+++ EXERCISE MATERIAL

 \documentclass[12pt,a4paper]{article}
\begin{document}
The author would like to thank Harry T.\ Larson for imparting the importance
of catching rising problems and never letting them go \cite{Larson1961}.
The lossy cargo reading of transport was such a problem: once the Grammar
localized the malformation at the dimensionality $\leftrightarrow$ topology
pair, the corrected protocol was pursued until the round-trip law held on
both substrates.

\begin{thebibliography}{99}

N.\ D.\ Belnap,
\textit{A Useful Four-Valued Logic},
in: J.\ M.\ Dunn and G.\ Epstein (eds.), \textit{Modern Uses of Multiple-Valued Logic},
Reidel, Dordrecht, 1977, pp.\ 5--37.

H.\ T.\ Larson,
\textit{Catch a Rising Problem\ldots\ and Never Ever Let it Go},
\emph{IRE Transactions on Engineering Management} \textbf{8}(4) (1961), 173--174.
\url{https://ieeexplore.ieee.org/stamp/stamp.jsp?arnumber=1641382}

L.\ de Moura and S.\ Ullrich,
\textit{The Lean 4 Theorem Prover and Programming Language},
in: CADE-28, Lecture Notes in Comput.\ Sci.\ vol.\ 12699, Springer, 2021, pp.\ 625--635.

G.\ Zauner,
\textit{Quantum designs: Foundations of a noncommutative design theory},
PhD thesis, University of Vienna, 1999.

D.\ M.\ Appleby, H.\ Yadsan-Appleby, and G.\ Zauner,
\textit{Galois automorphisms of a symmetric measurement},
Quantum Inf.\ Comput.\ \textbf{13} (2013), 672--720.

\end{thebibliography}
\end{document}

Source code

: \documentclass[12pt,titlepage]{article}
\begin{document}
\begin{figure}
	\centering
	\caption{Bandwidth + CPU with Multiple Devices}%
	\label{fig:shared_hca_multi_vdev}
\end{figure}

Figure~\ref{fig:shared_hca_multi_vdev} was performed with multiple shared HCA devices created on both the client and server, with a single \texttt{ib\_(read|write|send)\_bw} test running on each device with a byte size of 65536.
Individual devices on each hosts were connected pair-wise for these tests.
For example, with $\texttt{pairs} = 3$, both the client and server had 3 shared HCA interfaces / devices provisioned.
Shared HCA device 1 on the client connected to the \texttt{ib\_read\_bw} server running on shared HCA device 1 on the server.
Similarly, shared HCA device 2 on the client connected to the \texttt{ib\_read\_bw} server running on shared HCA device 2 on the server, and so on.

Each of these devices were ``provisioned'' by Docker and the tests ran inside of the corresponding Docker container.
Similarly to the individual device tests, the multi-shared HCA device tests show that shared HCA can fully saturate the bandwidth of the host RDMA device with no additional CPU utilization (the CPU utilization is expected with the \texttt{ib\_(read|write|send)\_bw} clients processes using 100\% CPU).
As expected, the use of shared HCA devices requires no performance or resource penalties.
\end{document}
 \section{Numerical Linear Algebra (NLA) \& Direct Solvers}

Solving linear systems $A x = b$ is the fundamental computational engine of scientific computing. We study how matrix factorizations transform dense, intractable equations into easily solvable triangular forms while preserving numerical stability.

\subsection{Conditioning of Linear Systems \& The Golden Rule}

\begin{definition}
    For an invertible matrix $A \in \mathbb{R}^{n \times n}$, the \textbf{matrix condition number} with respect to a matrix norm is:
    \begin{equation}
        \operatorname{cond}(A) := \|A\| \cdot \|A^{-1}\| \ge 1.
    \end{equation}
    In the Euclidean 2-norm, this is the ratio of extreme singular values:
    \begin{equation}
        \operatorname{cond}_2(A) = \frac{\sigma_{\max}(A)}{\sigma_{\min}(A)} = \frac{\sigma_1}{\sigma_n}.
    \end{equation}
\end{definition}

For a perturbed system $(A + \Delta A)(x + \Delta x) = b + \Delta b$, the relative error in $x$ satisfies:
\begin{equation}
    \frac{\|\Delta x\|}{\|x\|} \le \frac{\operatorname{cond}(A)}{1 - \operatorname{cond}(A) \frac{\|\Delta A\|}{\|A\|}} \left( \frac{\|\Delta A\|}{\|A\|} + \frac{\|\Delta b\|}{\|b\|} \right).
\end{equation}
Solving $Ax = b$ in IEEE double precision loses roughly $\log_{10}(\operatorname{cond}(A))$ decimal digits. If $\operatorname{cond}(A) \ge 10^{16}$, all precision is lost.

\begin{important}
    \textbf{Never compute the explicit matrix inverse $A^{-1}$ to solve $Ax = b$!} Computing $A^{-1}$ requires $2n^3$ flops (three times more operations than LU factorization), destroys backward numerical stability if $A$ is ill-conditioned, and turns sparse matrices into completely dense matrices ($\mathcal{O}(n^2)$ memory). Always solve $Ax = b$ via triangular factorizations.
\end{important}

++++++

▶ **REQUIREMENT**: Report how many lines of the entries above contain the word "thebibliography", giving the number by itself.

▶ **RESPONSE**: 2